The city of New Orleans had a set of emergency procedures in place before Katrina hit that pertain to such events as catastrophic Hurricanes. The document is titled: “City of New Orleans Comprehensive Emergency Management Plan.” This document outlines the plan that the city is to follow in case of an emergency evacuation. It says the following:
“Conduct of an actual evacuation will be the responsibility of the Mayor of New Orleans in coordination with the Director of the Office of Emergency Preparedness, and the OEP Shelter Coordinator . . . Transportation will be provided to those persons requiring public transportation from the area . . . The evacuation must be completed before the arrival of gale force winds.”
The plan also puts the New Orleans Office of Emergency Preparedness in charge of providing shelters for those citizens who need to evacuate.

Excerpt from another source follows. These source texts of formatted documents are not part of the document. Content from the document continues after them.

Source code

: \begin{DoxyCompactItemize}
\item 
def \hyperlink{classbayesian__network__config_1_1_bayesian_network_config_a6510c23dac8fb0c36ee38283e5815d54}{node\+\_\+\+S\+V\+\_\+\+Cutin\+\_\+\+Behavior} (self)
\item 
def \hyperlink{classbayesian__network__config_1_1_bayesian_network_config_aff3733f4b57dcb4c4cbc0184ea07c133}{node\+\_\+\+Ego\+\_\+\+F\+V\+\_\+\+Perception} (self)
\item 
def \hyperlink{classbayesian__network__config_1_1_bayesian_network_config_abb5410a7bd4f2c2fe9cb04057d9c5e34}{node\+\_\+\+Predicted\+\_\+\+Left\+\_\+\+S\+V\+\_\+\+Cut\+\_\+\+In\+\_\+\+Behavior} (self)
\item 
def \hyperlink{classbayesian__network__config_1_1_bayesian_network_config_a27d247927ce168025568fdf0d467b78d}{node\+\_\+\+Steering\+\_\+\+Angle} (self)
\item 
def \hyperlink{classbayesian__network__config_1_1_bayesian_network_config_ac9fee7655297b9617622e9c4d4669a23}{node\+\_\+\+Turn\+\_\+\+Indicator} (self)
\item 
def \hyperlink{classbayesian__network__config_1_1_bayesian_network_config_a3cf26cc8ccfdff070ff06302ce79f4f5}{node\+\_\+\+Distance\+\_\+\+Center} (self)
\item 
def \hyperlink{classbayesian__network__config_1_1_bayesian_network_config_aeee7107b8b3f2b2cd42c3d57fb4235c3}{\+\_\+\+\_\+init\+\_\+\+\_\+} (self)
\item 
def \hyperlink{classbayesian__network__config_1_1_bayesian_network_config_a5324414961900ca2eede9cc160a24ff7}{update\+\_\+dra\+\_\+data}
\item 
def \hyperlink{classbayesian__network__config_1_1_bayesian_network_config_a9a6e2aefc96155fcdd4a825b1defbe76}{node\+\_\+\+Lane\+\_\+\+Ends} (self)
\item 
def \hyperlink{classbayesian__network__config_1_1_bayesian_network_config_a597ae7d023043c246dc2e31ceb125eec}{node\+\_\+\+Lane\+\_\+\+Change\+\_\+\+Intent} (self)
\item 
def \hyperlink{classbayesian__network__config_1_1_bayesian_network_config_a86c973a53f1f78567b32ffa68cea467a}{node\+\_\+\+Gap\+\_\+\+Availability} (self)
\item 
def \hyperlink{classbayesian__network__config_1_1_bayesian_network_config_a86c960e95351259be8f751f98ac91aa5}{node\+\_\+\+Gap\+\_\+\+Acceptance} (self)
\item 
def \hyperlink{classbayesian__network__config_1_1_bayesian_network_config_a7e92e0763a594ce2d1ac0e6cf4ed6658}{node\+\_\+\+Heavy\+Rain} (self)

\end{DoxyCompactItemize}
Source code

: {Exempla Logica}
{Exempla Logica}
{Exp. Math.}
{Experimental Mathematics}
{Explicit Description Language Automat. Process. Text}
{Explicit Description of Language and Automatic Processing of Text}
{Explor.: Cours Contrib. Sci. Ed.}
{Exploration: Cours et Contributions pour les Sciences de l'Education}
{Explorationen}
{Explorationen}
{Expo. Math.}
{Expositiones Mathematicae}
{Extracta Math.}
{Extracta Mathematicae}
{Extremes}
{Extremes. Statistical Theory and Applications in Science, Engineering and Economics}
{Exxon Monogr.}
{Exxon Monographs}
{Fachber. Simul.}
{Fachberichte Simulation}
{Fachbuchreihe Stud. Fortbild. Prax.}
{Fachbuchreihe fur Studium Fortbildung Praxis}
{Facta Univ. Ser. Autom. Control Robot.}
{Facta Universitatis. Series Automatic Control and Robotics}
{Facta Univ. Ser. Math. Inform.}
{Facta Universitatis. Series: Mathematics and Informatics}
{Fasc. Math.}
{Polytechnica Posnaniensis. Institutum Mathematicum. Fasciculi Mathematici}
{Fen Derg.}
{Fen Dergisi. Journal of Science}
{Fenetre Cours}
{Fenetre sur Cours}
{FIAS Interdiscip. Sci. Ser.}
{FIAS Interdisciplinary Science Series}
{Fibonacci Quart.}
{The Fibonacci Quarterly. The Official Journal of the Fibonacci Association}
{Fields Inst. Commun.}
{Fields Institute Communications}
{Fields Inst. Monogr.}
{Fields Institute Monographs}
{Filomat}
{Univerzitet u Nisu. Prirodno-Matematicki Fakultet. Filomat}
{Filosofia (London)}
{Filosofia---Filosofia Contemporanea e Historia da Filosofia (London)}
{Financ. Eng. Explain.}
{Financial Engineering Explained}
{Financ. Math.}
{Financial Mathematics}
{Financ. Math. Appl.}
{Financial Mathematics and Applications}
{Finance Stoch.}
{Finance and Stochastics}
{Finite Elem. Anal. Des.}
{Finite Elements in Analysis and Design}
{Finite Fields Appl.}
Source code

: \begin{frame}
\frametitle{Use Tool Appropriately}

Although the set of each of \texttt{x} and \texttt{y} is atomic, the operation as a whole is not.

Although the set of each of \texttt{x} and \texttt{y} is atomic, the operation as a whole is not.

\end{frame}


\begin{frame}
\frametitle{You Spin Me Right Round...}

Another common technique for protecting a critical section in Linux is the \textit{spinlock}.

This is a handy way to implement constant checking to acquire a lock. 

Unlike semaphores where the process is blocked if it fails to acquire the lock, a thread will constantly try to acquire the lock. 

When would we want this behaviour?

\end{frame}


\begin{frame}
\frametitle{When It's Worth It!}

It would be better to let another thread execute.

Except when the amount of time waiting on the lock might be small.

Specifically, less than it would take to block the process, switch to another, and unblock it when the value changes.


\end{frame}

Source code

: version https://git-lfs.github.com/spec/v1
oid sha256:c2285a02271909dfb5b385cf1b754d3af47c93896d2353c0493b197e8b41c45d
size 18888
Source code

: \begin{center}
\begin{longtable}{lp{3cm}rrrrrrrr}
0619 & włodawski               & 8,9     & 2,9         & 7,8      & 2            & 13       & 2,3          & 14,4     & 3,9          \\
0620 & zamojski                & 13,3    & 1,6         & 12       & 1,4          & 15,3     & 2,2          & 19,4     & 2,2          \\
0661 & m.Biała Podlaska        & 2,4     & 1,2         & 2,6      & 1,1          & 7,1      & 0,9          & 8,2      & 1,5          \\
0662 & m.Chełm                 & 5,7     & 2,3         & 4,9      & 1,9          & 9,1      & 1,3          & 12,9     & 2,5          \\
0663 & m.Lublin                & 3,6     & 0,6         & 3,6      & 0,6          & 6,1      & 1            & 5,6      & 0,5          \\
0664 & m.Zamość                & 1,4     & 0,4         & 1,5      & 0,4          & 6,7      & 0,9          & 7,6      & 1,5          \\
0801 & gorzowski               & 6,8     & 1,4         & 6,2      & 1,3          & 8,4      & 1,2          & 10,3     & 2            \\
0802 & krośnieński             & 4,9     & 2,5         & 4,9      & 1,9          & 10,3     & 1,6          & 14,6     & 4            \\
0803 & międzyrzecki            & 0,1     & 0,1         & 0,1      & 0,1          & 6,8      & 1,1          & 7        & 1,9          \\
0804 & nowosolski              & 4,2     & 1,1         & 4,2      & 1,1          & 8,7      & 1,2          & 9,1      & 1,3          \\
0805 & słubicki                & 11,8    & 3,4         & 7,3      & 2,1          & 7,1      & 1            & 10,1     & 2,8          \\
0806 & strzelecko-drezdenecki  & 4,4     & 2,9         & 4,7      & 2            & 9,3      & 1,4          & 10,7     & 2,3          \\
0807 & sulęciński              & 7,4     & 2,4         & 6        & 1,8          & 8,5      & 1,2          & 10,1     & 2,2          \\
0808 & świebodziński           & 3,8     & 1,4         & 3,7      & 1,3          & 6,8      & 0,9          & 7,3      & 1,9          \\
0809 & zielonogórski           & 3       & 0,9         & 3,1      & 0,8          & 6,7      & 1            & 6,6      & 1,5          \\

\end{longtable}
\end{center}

“Emergency shelter operations are the responsibility of the Office of Emergency Preparedness Shelter Coordinator. Shelters are provided by the Orleans Parish School Board, while manager training and support activities and supplies are provided by the Office of Emergency Preparedness . . . Shelter demand is currently under review by the Shelter Coordinator. Approximately 100,000 Citizens of New Orleans do not have means of personal transportation.”
A supplement to this plan titled Louisiana Emergency Operations Plan (supplement 1A) states the following:
“The primary means of hurricane evacuation will be personal vehicles. School and municipal buses, government-owned vehicles and vehicles provided by volunteer agencies may be used to provide transportation for individuals who lack transportation and require assistance in evacuating.”
The State of Louisiana Emergency Operations Plan also addresses the issue of authority in the event of a disaster situation:
“The governor of Louisiana has the ultimate responsibility for direction and control over state activities related to emergencies and disasters” (source).
What is clear from these documents is that the Governor of Louisiana and the Mayor of New Orleans had the primary responsibility to evacuate and shelter the citizens of New Orleans.
For some reason, these responsibilities are not being accurately reported in the news coverage of the disaster. I don’t think that the reporting should focus on who’s to blame at this point. That can wait until we have a more accurate account of the response from city, state, and federal officials. But what this does demonstrate is that reporters should cease and desist from framing this disaster as a failure of federal authorities. Such an assumption is wrong on its face.